Conjoined Twins to Be Surgically Separated
Two-year-old girls joined at chest and abdomen.
Oct. 31, 2011 -- The joy of expecting twins suddenly turned to despair when Ginady Sabuco of San Jose, Calif., was seven months pregnant.
That's when she found out her baby girls were joined at the chest and abdomen, a condition called thoraco-omphalopagus. The news was even tougher to take because at the time, she and her son were living in the Philippines while her husband was working in San Jose.
"I was asking God: why us, why me?" said Sabuco, according to Lucile Packard Children's Hospital at Stanford, where the girls, now 2-year-olds named Angelica and Angelina, are scheduled to undergo a nine-hour operation Tuesday to separate them.
Sabuco and her children came to the U.S. in September 2010, and a couple of months later, doctors at Packard Children's started evaluating the girls. After months of tests and preliminary procedures, doctors say the twins are ready for separation surgery and expect it to go very well, but they warn that if one twin dies, the other will die within hours.
While the hospital wouldn't discuss the cost of the surgery, they said part of the expenses will be paid for by the family's medical insurance.
The surgical team, led by pediatric surgeon Dr. Gary Hartman and pediatric plastic surgeon Dr. Peter Lorenz will separate the girls' diaphragms, livers and bowels and will then reconstruct their chest and abdominal walls using a special plate. Their hearts are almost entirely separate, and while their intestines are fused in some places, their digestive systems function independently.
"The plates will dissolve over about a year and a half," said Lorenz. "That gives the grafted bone plenty of time to fuse, so eventually the girls will have normal bones and stable chests."
After surgery, Angelica and Angelina will recover for about four or five days in an intensive care unit and will then go to a regular hospital room for another week. They will then return home to San Jose, where Sabuco looks forward to them being two very ordinary twin sisters.
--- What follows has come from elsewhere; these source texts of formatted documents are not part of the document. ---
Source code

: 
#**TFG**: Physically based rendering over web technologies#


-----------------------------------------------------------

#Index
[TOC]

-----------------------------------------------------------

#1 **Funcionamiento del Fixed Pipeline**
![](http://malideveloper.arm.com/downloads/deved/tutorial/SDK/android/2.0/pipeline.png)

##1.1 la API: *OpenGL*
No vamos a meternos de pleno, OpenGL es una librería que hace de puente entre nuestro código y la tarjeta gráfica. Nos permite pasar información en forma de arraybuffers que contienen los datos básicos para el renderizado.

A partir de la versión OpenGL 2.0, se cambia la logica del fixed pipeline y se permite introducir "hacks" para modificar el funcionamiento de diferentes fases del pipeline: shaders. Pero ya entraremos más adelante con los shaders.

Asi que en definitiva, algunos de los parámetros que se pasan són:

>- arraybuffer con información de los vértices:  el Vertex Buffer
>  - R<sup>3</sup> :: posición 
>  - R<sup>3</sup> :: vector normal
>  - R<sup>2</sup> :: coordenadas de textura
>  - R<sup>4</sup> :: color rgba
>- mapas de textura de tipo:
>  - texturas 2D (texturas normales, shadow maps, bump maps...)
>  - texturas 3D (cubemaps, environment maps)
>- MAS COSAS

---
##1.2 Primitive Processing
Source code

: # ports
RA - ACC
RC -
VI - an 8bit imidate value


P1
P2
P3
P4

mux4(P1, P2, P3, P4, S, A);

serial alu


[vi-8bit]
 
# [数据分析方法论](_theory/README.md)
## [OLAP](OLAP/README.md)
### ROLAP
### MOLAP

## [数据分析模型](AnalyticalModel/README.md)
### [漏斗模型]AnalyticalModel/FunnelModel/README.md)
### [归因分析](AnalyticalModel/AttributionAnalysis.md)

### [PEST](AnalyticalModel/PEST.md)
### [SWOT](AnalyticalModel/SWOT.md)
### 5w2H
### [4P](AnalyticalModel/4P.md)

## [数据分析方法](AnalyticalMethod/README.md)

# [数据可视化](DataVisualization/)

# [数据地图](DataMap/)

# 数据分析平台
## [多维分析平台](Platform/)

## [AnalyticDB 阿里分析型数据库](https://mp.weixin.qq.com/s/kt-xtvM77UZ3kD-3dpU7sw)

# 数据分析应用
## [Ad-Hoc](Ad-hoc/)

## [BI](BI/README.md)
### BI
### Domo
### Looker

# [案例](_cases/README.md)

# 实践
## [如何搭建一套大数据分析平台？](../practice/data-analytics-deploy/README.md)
"Angelica is more talkative and Angelina's a silent type," Sabuco told the hospital. "The girls love to play 'mommy and baby' with each other and listen to stories and music."
Doctors say the twins need to be separated in order to prevent future health problems, including muscular and skeletal deformities and the psychological stresses of being conjoined.
According to Packard Children's, only about six separation surgeries are done every year in the United States. Most conjoined twins never survive pregnancy, and only about 25 percent of those who are born will live.
ABC News reported back in September that there have only been about two dozen sets of conjoined twins in the world who were successfully separated. If the surgery goes well, Angelica and Angelina will overcome huge odds.
The family is eagerly awaiting the days when Angelica and Angelina can be normal little girls for the first time in their lives.
"I hope that when they grow up, they go to school, graduate and get stable jobs," Sabuco told the hospital. "I want them to have a good future."